» WORK REQUEST:
Gather each line of the records where "mathbb" appears.
START RAW DATA
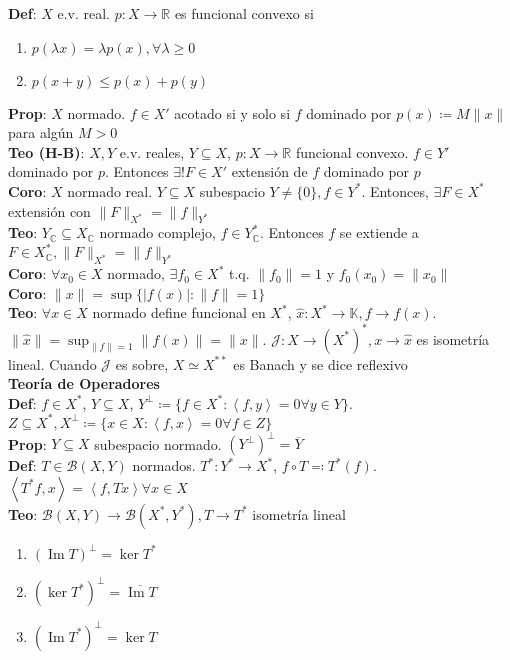 \documentclass[9pt]{extarticle}
\newcommand{\C}{\mathbb{C}}
\newcommand{\R}{\mathbb{R}}
\newcommand{\K}{\mathbb{K}}
\newcommand{\inn}[1]{\left\langle #1\right\rangle}
\begin{document}
\begin{multicols*}{2}
\textbf{Def}: $X$ e.v. real. $p:X\to\R$ es funcional convexo si\begin{enumerate}
	\item $p(\lambda x)=\lambda p(x),\forall \lambda\geq 0$
	\item $p(x+y)\leq p(x)+p(y)$
\end{enumerate}
\textbf{Prop}: $X$ normado. $f\in X'$ acotado si y solo si $f$ dominado por $p(x)\coloneqq M\|x\|$ para algún $M>0$\\
\textbf{Teo (H-B)}: $X,Y$ e.v. reales, $Y\subseteq X$, $p:X\to\R$ funcional convexo. $f\in Y'$ dominado por $p$. Entonces $\exists! F\in X'$ extensión de $f$ dominado por $p$\\
\textbf{Coro}: $X$ normado real. $Y\subseteq X$ subespacio $Y\neq \{0\},f\in Y^*$. Entonces, $\exists F\in X^*$ extensión con $\|F\|_{X^*}=\|f\|_{Y^*}$\\
\textbf{Teo}: $Y_\C\subseteq X_\C$ normado complejo, $f\in Y_\C^*$. Entonces $f$ se extiende a $F\in X_\C^*, \|F\|_{X^*}=\|f\|_{Y^*}$\\
\textbf{Coro}: $\forall x_0\in X$ normado, $\exists f_0\in X^*$ t.q. $\|f_0\|=1$ y $f_0(x_0)=\|x_0\|$\\
\textbf{Coro}: $\|x\|=\sup\{|f(x)|:\|f\|=1\}$\\
\textbf{Teo}: $\forall x\in X$ normado define funcional en $X^*$, $\hat x:X^*\to\K, f\to f(x)$. $\|\hat x\|=\sup_{\|f\|=1}\|f(x)\|=\|x\|$. $\mathcal{J}:X\to (X^*)^*, x\to\hat x$ es isometría lineal. Cuando $\mathcal{J}$ es sobre, $X\simeq X^{**}$ es Banach y se dice reflexivo\\
\large\textbf{Teoría de Operadores}\\\normalsize
\textbf{Def}: $f\in X^*$, $Y\subseteq X$, $Y^\perp\coloneqq \{f\in X^*:\inn{f,y}=0\forall y\in Y\}$. $Z\subseteq X^*, X^\perp\coloneqq \{x\in X:\inn{f,x}=0\forall f\in Z\}$\\
\textbf{Prop}: $Y\subseteq X$ subespacio normado. $(Y^\perp)^\perp=\overline{Y}$\\
\textbf{Def}: $T\in\mathcal{B}(X,Y)$ normados. $T^*:Y^*\to X^*$, $f\circ T\eqqcolon T^*(f)$. $\inn{T^* f,x}=\inn{f, Tx}\forall x\in X$\\
\textbf{Teo}: $\mathcal{B}(X,Y)\to\mathcal{B}(X^*,Y^*), T\to T^*$ isometría lineal\begin{enumerate}
	\item $(\operatorname{Im}T)^\perp=\operatorname{ker} T^*$
	\item $(\operatorname{ker} T^*)^\perp= \overline{\operatorname{Im}T}$
	\item $(\operatorname{Im}T^*)^\perp=\operatorname{ker}T$

\end{enumerate}
\end{multicols*}
\end{document}
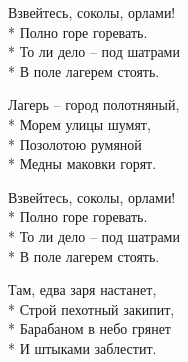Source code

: \medskip

\begin{minipage}{\linewidth}
\hspace*{1.5em}Взвейтесь, соколы, орлами!\\*
\hspace*{1.5em}Полно горе горевать.\\*
\hspace*{1.5em}То ли дело – под шатрами\\*
\hspace*{1.5em}В поле лагерем стоять.\\
\end{minipage}\par\medskip\nobreak

\medskip

\begin{minipage}{\linewidth}
Лагерь – город полотняный,\\*
Морем улицы шумят,\\*
Позолотою румяной\\*
Медны маковки горят.\\
\end{minipage}\par\medskip\nobreak

\medskip

\begin{minipage}{\linewidth}
\hspace*{1.5em}Взвейтесь, соколы, орлами!\\*
\hspace*{1.5em}Полно горе горевать.\\*
\hspace*{1.5em}То ли дело – под шатрами\\*
\hspace*{1.5em}В поле лагерем стоять.\\
\end{minipage}\par\medskip\nobreak

\medskip

\begin{minipage}{\linewidth}
Там, едва заря настанет,\\*
Строй пехотный закипит,\\*
Барабаном в небо грянет\\*
И штыками заблестит.\\
\end{minipage}\par\medskip\nobreak

\medskip

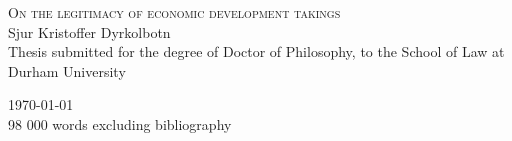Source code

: \begin{titlepage}

\begin{center}



\vspace*{\fill}
\centering

{\Huge\textsc{On the legitimacy of economic development takings}}\\[3cm]


{Sjur Kristoffer Dyrkolbotn}\\

\large {Thesis submitted for the degree of Doctor of Philosophy, to the School of Law at Durham University} \\

\vspace*{\fill}

 

\vfill

{\Large \today}\\
{98 000 words excluding bibliography}

\end{center}

\end{titlepage}
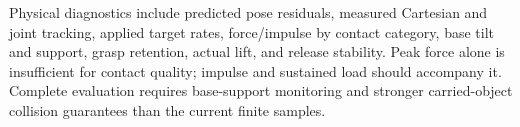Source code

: Physical diagnostics include predicted pose residuals, measured Cartesian and
joint tracking, applied target rates, force/impulse by contact category,
base tilt and support, grasp retention, actual lift, and release stability.
Peak force alone is insufficient for contact quality; impulse and sustained
load should accompany it. Complete evaluation requires base-support monitoring
and stronger carried-object collision guarantees than the current finite samples.
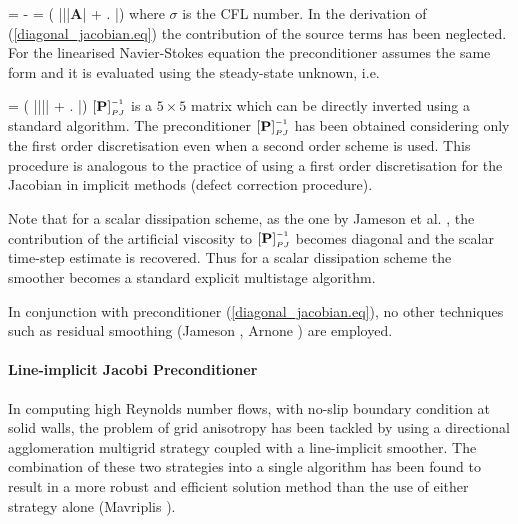 %
\beq
  \left[{\bf P}\right] =
  - 
  = 
   \sum{}
   \left( \left|\vec{\eta}\right|\left|{\bf A}\right|
   + \tau{} \left.
                {}\right|\sm{\mu}\right)
 \label{diagonal_jacobian.eq}
\eeq
%
 where $\sigma$ is the CFL number. In the derivation of (\ref{diagonal_jacobian.eq})
 the contribution of the source terms has been neglected.
 For the linearised Navier-Stokes
 equation the preconditioner assumes the same form and it is evaluated
 using the steady-state unknown, i.e.

%
\beq
   =
   \sum{}
   \left( \left|\vec{\eta}\right|\left|\right|
   + \tau{} \left.
                {\partial {}}\right|\sm{\overline{\mu}}\right)
 \label{diagonal_jacobian_lin.eq}
\eeq
%
 $\left[{\bf P}\right]_{\mbox{\tiny $PJ$}}^{\mbox{\tiny $-1$}}$ is a $5\times 5$ matrix which
 can be directly inverted using
 a standard algorithm.
 The preconditioner $\left[{\bf P}\right]_{\mbox{\tiny $PJ$}}^{\mbox{\tiny $-1$}}$ has been obtained considering
 only the first order discretisation even when a second order scheme is used.
 This procedure is analogous to the practice of using a first order
 discretisation for the Jacobian in implicit methods (defect correction procedure).

 Note that for a scalar dissipation scheme, as the one by Jameson et al. \citeyear{Jame:1},
 the contribution of the artificial viscosity to $\left[{\bf P}\right]_{\mbox{\tiny $PJ$}}^{\mbox{\tiny $-1$}}$ becomes
 diagonal and the scalar time-step estimate is recovered. Thus for
 a scalar dissipation scheme the smoother becomes a standard explicit multistage
 algorithm.

 In conjunction with preconditioner (\ref{diagonal_jacobian.eq}), no other
 techniques such as residual smoothing (Jameson ,
 Arnone ) are employed.
%
%
%
\paragraph{Line-implicit Jacobi Preconditioner}
%
 In computing high Reynolds number flows, with no-slip boundary condition
 at solid walls, the problem of grid anisotropy has been tackled by using
 a directional agglomeration multigrid strategy coupled with a line-implicit
 smoother.
 The combination of these two strategies into a single algorithm has been found to
 result in a more robust and efficient solution method than the use
 of either strategy alone (Mavriplis ).

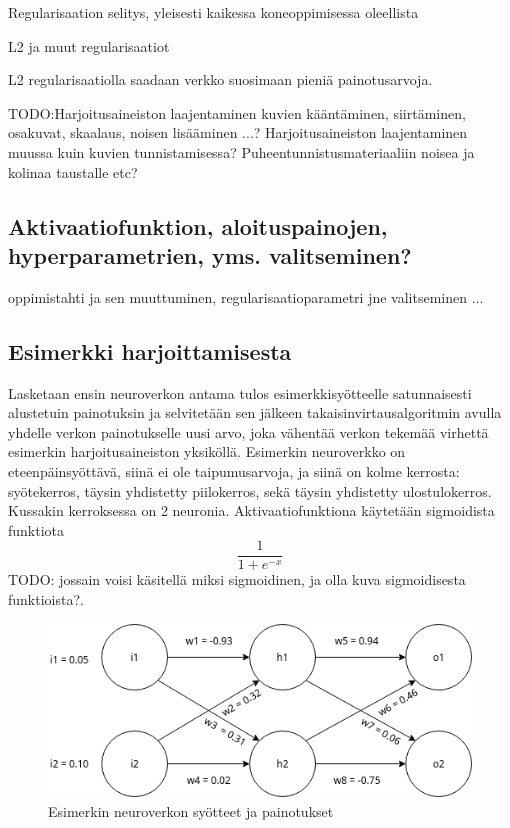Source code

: \documentclass[finnish]{tktltiki2}
\theoremstyle{definition}
\theoremstyle{remark}
\begin{document}
  Regularisaation selitys, yleisesti kaikessa koneoppimisessa oleellista
  
  L2 ja muut regularisaatiot

  L2 regularisaatiolla saadaan verkko suosimaan pieniä painotusarvoja.

  TODO:Harjoitusaineiston laajentaminen kuvien kääntäminen, siirtäminen, osakuvat, skaalaus, noisen lisääminen ...?
  Harjoitusaineiston laajentaminen muussa kuin kuvien tunnistamisessa? Puheentunnistusmateriaaliin noisea ja kolinaa taustalle etc?

  \subsection{Aktivaatiofunktion, aloituspainojen, hyperparametrien, yms. valitseminen?}
  oppimistahti ja sen muuttuminen, regularisaatioparametri jne valitseminen \cite{Nielsen-neural}
  ...

  \subsection{Esimerkki harjoittamisesta}

  Lasketaan ensin neuroverkon antama tulos esimerkkisyötteelle satunnaisesti alustetuin painotuksin ja selvitetään sen jälkeen takaisinvirtausalgoritmin avulla yhdelle verkon painotukselle uusi arvo, joka vähentää verkon tekemää virhettä esimerkin harjoitusaineiston yksiköllä. Esimerkin neuroverkko on eteenpäinsyöttävä, siinä ei ole taipumusarvoja, ja siinä on kolme kerrosta: syötekerros, täysin yhdistetty piilokerros, sekä täysin yhdistetty ulostulokerros. Kussakin kerroksessa on 2 neuronia. Aktivaatiofunktiona käytetään sigmoidista funktiota $$ \frac{1}{1 + e^{-x}} $$ TODO: jossain voisi käsitellä miksi sigmoidinen, ja olla kuva sigmoidisesta funktioista?.

    \begin{figure}[h]
    \centering
    \includegraphics[scale=0.6]{draw-io-backprop-example}
    \caption{Esimerkin neuroverkon syötteet ja painotukset}
    \label{pic:backprop-example}
    \end{figure}
\end{document}
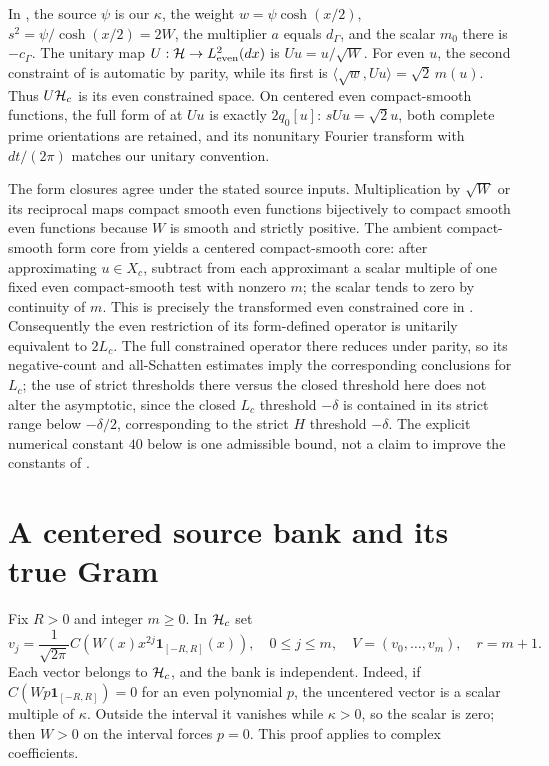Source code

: \documentclass[11pt]{article}
\begin{document}
In \cite[Section~2, equations (4)--(6)]{schubr}, the source $\psi$ is our $\kappa$, the weight $w=\psi\cosh(x/2)$, $s^2=\psi/\cosh(x/2)=2W$, the multiplier $a$ equals $d_\Gamma$, and the scalar $m_0$ there is $-c_\Gamma$. The unitary map $U:\Hh\to L^2_{\rm even}(dx)$ is $Uu=u/\sqrt W$. For even $u$, the second constraint of \cite{schubr} is automatic by parity, while its first is $\langle\sqrt w,Uu\rangle=\sqrt2\,m(u)$. Thus $U\Hh_c$ is its even constrained space. On centered even compact-smooth functions, the full form of \cite{schubr} at $Uu$ is exactly $2q_0[u]$: $sUu=\sqrt2u$, both complete prime orientations are retained, and its nonunitary Fourier transform with $dt/(2\pi)$ matches our unitary convention.

The form closures agree under the stated source inputs. Multiplication by $\sqrt W$ or its reciprocal maps compact smooth even functions bijectively to compact smooth even functions because $W$ is smooth and strictly positive. The ambient compact-smooth form core from \cite{unified} yields a centered compact-smooth core: after approximating $u\in X_c$, subtract from each approximant a scalar multiple of one fixed even compact-smooth test with nonzero $m$; the scalar tends to zero by continuity of $m$. This is precisely the transformed even constrained core in \cite{schubr}. Consequently the even restriction of its form-defined operator is unitarily equivalent to $2L_c$. The full constrained operator there reduces under parity, so its negative-count and all-Schatten estimates imply the corresponding conclusions for $L_c$; the use of strict thresholds there versus the closed threshold here does not alter the asymptotic, since the closed $L_c$ threshold $-\delta$ is contained in its strict range below $-\delta/2$, corresponding to the strict $H$ threshold $-\delta$. The explicit numerical constant $40$ below is one admissible bound, not a claim to improve the constants of \cite{schubr}.

\section{A centered source bank and its true Gram}\label{bank}
Fix $R>0$ and integer $m\ge0$. In $\Hh_c$ set
\begin{equation}\label{bankdef}
 v_j=\frac1{\sqrt{2\pi}}C\!\left(W(x)x^{2j}\mathbf1_{[-R,R]}(x)\right),\quad 0\le j\le m,\quad V=(v_0,\ldots,v_m),\quad r=m+1.
\end{equation}
Each vector belongs to $\Hh_c$, and the bank is independent. Indeed, if $C(Wp\mathbf1_{[-R,R]})=0$ for an even polynomial $p$, the uncentered vector is a scalar multiple of $\kappa$. Outside the interval it vanishes while $\kappa>0$, so the scalar is zero; then $W>0$ on the interval forces $p=0$. This proof applies to complex coefficients.
\end{document}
END RAW DATA
» RESPONSE TO THIS EXERCISE:
\newcommand{\C}{\mathbb{C}}
\newcommand{\R}{\mathbb{R}}
\newcommand{\K}{\mathbb{K}}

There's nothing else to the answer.